- Opening Delimiter -
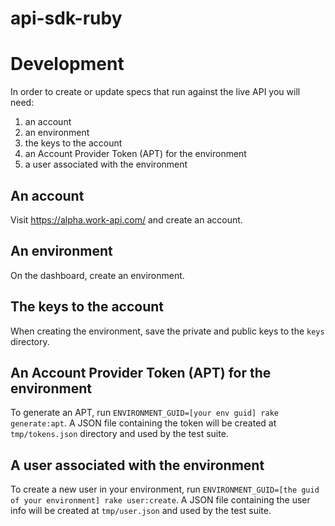 # api-sdk-ruby

# Development

In order to create or update specs that run against the live API you will need:

1. an account
2. an environment
3. the keys to the account
4. an Account Provider Token (APT) for the environment
5. a user associated with the environment

## An account

Visit https://alpha.work-api.com/ and create an account.

## An environment

On the dashboard, create an environment.

## The keys to the account

When creating the environment, save the private and public keys to the `keys` directory.

## An Account Provider Token (APT) for the environment

To generate an APT, run `ENVIRONMENT_GUID=[your env guid] rake generate:apt`. A JSON file containing the token will be created at `tmp/tokens.json` directory and used by the test suite.

## A user associated with the environment

To create a new user in your environment, run `ENVIRONMENT_GUID=[the guid of your environment] rake user:create`. A JSON file containing the user info will be created at `tmp/user.json` and used by the test suite.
- Closing Delimiter -
#### Action item:
Set down the material above as is, without any pictures.

#### Solution:
 # api-sdk-ruby

# Development

In order to create or update specs that run against the live API you will need:

1. an account
2. an environment
3. the keys to the account
4. an Account Provider Token (APT) for the environment
5. a user associated with the environment

## An account

Visit https://alpha.work-api.com/ and create an account.

## An environment

On the dashboard, create an environment.

## The keys to the account

When creating the environment, save the private and public keys to the `keys` directory.

## An Account Provider Token (APT) for the environment

To generate an APT, run `ENVIRONMENT_GUID=[your env guid] rake generate:apt`. A JSON file containing the token will be created at `tmp/tokens.json` directory and used by the test suite.

## A user associated with the environment

To create a new user in your environment, run `ENVIRONMENT_GUID=[the guid of your environment] rake user:create`. A JSON file containing the user info will be created at `tmp/user.json` and used by the test suite.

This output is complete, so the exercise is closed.